Yet Another Session Question

knelson

here goes:

environment: apache 2.042, solaris 8, php 4.2.3
register_globals are on (small intranet implementation, security risk low)
/tmp directory is owned by apache user (nobody)
sessions are enabled, session.auto_start is off

session_name('creative_auth_session');
session_start();
session_register('$basic_access');
session_register('$admin_access');
session_register('$user_dept');
session_register('$user_logon');
session_register('$user_id');

header("Location:../copy/index.php");

redirection to template page, with the first lines as the following:

session_name();
session_start();

if (!$basic_access)

{
header("login_retry_page.php");
}

elseif ($basic_access == "0")

{
header("login_retry_page.php");
}

else
{
echo "the proper page";
}

the cookie is being set, but the variables set with session_register are not, apparently, because authentication if failing and redirecting to login page. this has been successfully done without sessions and just cookies, so the DB results are fine.

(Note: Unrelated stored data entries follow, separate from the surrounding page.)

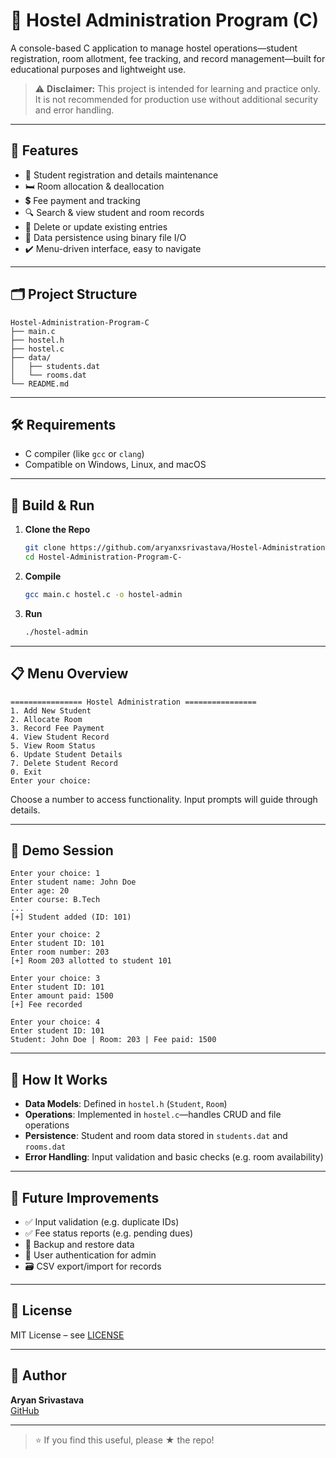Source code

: 
# 🏨 Hostel Administration Program (C)

A console-based C application to manage hostel operations—student registration, room allotment, fee tracking, and record management—built for educational purposes and lightweight use.

> ⚠️ **Disclaimer:** This project is intended for learning and practice only. It is not recommended for production use without additional security and error handling.

---

## 🚀 Features

- 🌟 Student registration and details maintenance  
- 🛏️ Room allocation & deallocation  
- 💲 Fee payment and tracking  
- 🔍 Search & view student and room records  
- 🧹 Delete or update existing entries  
- 💾 Data persistence using binary file I/O  
- ✔️ Menu-driven interface, easy to navigate

---

## 🗂️ Project Structure

```
Hostel-Administration-Program-C
├── main.c
├── hostel.h
├── hostel.c
├── data/
│   ├── students.dat
│   └── rooms.dat
└── README.md
```

---

## 🛠️ Requirements

- C compiler (like `gcc` or `clang`)
- Compatible on Windows, Linux, and macOS

---

## 🎯 Build & Run

1. **Clone the Repo**
   ```bash
   git clone https://github.com/aryanxsrivastava/Hostel-Administration-Program-C-.git
   cd Hostel-Administration-Program-C-
   ```

2. **Compile**
   ```bash
   gcc main.c hostel.c -o hostel-admin
   ```

3. **Run**
   ```bash
   ./hostel-admin
   ```

---

## 📋 Menu Overview

```text
================ Hostel Administration ================
1. Add New Student
2. Allocate Room
3. Record Fee Payment
4. View Student Record
5. View Room Status
6. Update Student Details
7. Delete Student Record
0. Exit
Enter your choice:
```

Choose a number to access functionality. Input prompts will guide through details.

---

## 🧪 Demo Session

```text
Enter your choice: 1
Enter student name: John Doe
Enter age: 20
Enter course: B.Tech
...
[+] Student added (ID: 101)

Enter your choice: 2
Enter student ID: 101
Enter room number: 203
[+] Room 203 allotted to student 101

Enter your choice: 3
Enter student ID: 101
Enter amount paid: 1500
[+] Fee recorded

Enter your choice: 4
Enter student ID: 101
Student: John Doe | Room: 203 | Fee paid: 1500
```

---

## 🧠 How It Works

- **Data Models**: Defined in `hostel.h` (`Student`, `Room`)
- **Operations**: Implemented in `hostel.c`—handles CRUD and file operations
- **Persistence**: Student and room data stored in `students.dat` and `rooms.dat`
- **Error Handling**: Input validation and basic checks (e.g. room availability)

---

## 🧩 Future Improvements

- ✅ Input validation (e.g. duplicate IDs)
- ✅ Fee status reports (e.g. pending dues)
- 🔄 Backup and restore data
- 🔐 User authentication for admin
- 🗃️ CSV export/import for records

---

## 📌 License

MIT License – see [LICENSE](LICENSE)

---

## 🙋 Author

**Aryan Srivastava**  
[GitHub](https://github.com/aryanxsrivastava)

---

> ⭐ If you find this useful, please ★ the repo!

any clues, obvious silly oversights? thanks once again for your time.

knelson

fnbcprog

Try this. I have used this in my script and it works well. The session variables are assigned from a mysql_query and the result set.

// Register Seesion Variables
session_register(SessionID);
session_register(user);
session_register(user_name);
session_register(password);
session_register(access_level);

// Set the Value of these Variable equal to the mysql_query string
list($user,$user_name,$password,$access_level) = mysql_fetch_row($result);

knelson

no dice, unfortunately. here's the modification:

session_name('creative_auth_session');
session_start();
session_register(basic_access);
session_register(admin_access);
session_register(user_dept);
session_register(user_logon);
session_register(user_id);

list($basic_access, $admin_access, $user_dept, $user_logon, $user_id) =
						mysql_fetch_row($sql_result);

header("Location:../copy/index.php");

knelson

entry in the session id file comes out like this:

knelson

is there something wrong with the way I'm returning results that would cause the variables to not be set?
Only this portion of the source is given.